*** Begin section ***
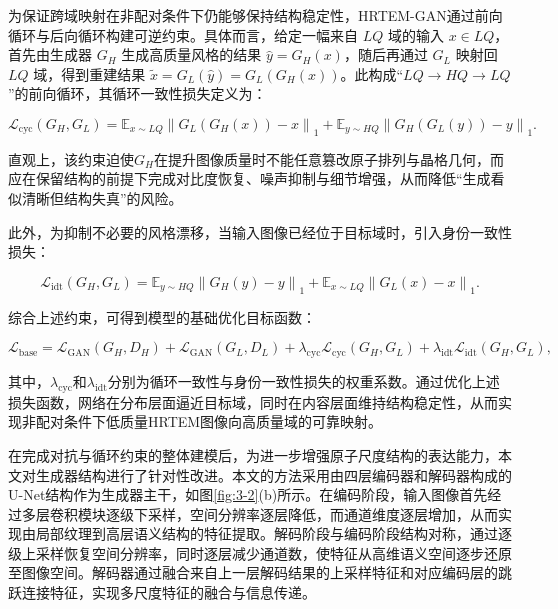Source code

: 为保证跨域映射在非配对条件下仍能够保持结构稳定性，HRTEM-GAN通过前向循环与后向循环构建可逆约束。具体而言，给定一幅来自 $LQ$ 域的输入 $x \in LQ$，首先由生成器 $G_H$ 生成高质量风格的结果 $\hat{y} = G_H(x)$，随后再通过 $G_L$ 映射回 $LQ$ 域，得到重建结果 $\tilde{x} = G_L(\hat{y}) = G_L(G_H(x))$。此构成“$LQ \rightarrow HQ \rightarrow LQ$”的前向循环，其循环一致性损失定义为：

\begin{equation}
\mathcal{L}_{\mathrm{cyc}}(G_H,G_L) =
\mathbb{E}_{x \sim LQ}
\left\|
G_L(G_H(x)) - x
\right\|_{1}
+
\mathbb{E}_{y \sim HQ}
\left\|
G_H(G_L(y)) - y
\right\|_{1}.
\end{equation}

直观上，该约束迫使$G_H$在提升图像质量时不能任意篡改原子排列与晶格几何，而应在保留结构的前提下完成对比度恢复、噪声抑制与细节增强，从而降低“生成看似清晰但结构失真”的风险。

此外，为抑制不必要的风格漂移，当输入图像已经位于目标域时，引入身份一致性损失：

\begin{equation}
\mathcal{L}_{\mathrm{idt}}(G_H,G_L) =
\mathbb{E}_{y \sim HQ}
\left\|
G_H(y) - y
\right\|_{1}
+
\mathbb{E}_{x \sim LQ}
\left\|
G_L(x) - x
\right\|_{1}.
\end{equation}

综合上述约束，可得到模型的基础优化目标函数：

\begin{equation}
\label{eq:03:01}
\mathcal{L}_{\text{base}} = 
\mathcal{L}_{\mathrm{GAN}}(G_H, D_H)
+ 
\mathcal{L}_{\mathrm{GAN}}(G_L, D_L)
+ 
\lambda_{\mathrm{cyc}} \mathcal{L}_{\mathrm{cyc}}(G_H, G_L)
+ 
\lambda_{\mathrm{idt}} \mathcal{L}_{\mathrm{idt}}(G_H, G_L),
\end{equation}

其中，$\lambda_{\mathrm{cyc}}$和$\lambda_{\mathrm{idt}}$分别为循环一致性与身份一致性损失的权重系数。通过优化上述损失函数，网络在分布层面逼近目标域，同时在内容层面维持结构稳定性，从而实现非配对条件下低质量HRTEM图像向高质量域的可靠映射。

在完成对抗与循环约束的整体建模后，为进一步增强原子尺度结构的表达能力，本文对生成器结构进行了针对性改进。本文的方法采用由四层编码器和解码器构成的U-Net结构作为生成器主干，如图\ref{fig:3-2}(b)所示。在编码阶段，输入图像首先经过多层卷积模块逐级下采样，空间分辨率逐层降低，而通道维度逐层增加，从而实现由局部纹理到高层语义结构的特征提取。解码阶段与编码阶段结构对称，通过逐级上采样恢复空间分辨率，同时逐层减少通道数，使特征从高维语义空间逐步还原至图像空间。解码器通过融合来自上一层解码结果的上采样特征和对应编码层的跳跃连接特征，实现多尺度特征的融合与信息传递。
*** End section ***
Task brief:
Copy out the entries above in full and exactly, skipping every picture.

Answer to this task:
Source code

: 为保证跨域映射在非配对条件下仍能够保持结构稳定性，HRTEM-GAN通过前向循环与后向循环构建可逆约束。具体而言，给定一幅来自 $LQ$ 域的输入 $x \in LQ$，首先由生成器 $G_H$ 生成高质量风格的结果 $\hat{y} = G_H(x)$，随后再通过 $G_L$ 映射回 $LQ$ 域，得到重建结果 $\tilde{x} = G_L(\hat{y}) = G_L(G_H(x))$。此构成“$LQ \rightarrow HQ \rightarrow LQ$”的前向循环，其循环一致性损失定义为：

\begin{equation}
\mathcal{L}_{\mathrm{cyc}}(G_H,G_L) =
\mathbb{E}_{x \sim LQ}
\left\|
G_L(G_H(x)) - x
\right\|_{1}
+
\mathbb{E}_{y \sim HQ}
\left\|
G_H(G_L(y)) - y
\right\|_{1}.
\end{equation}

直观上，该约束迫使$G_H$在提升图像质量时不能任意篡改原子排列与晶格几何，而应在保留结构的前提下完成对比度恢复、噪声抑制与细节增强，从而降低“生成看似清晰但结构失真”的风险。

此外，为抑制不必要的风格漂移，当输入图像已经位于目标域时，引入身份一致性损失：

\begin{equation}
\mathcal{L}_{\mathrm{idt}}(G_H,G_L) =
\mathbb{E}_{y \sim HQ}
\left\|
G_H(y) - y
\right\|_{1}
+
\mathbb{E}_{x \sim LQ}
\left\|
G_L(x) - x
\right\|_{1}.
\end{equation}

综合上述约束，可得到模型的基础优化目标函数：

\begin{equation}
\label{eq:03:01}
\mathcal{L}_{\text{base}} = 
\mathcal{L}_{\mathrm{GAN}}(G_H, D_H)
+ 
\mathcal{L}_{\mathrm{GAN}}(G_L, D_L)
+ 
\lambda_{\mathrm{cyc}} \mathcal{L}_{\mathrm{cyc}}(G_H, G_L)
+ 
\lambda_{\mathrm{idt}} \mathcal{L}_{\mathrm{idt}}(G_H, G_L),
\end{equation}

其中，$\lambda_{\mathrm{cyc}}$和$\lambda_{\mathrm{idt}}$分别为循环一致性与身份一致性损失的权重系数。通过优化上述损失函数，网络在分布层面逼近目标域，同时在内容层面维持结构稳定性，从而实现非配对条件下低质量HRTEM图像向高质量域的可靠映射。

在完成对抗与循环约束的整体建模后，为进一步增强原子尺度结构的表达能力，本文对生成器结构进行了针对性改进。本文的方法采用由四层编码器和解码器构成的U-Net结构作为生成器主干，如图\ref{fig:3-2}(b)所示。在编码阶段，输入图像首先经过多层卷积模块逐级下采样，空间分辨率逐层降低，而通道维度逐层增加，从而实现由局部纹理到高层语义结构的特征提取。解码阶段与编码阶段结构对称，通过逐级上采样恢复空间分辨率，同时逐层减少通道数，使特征从高维语义空间逐步还原至图像空间。解码器通过融合来自上一层解码结果的上采样特征和对应编码层的跳跃连接特征，实现多尺度特征的融合与信息传递。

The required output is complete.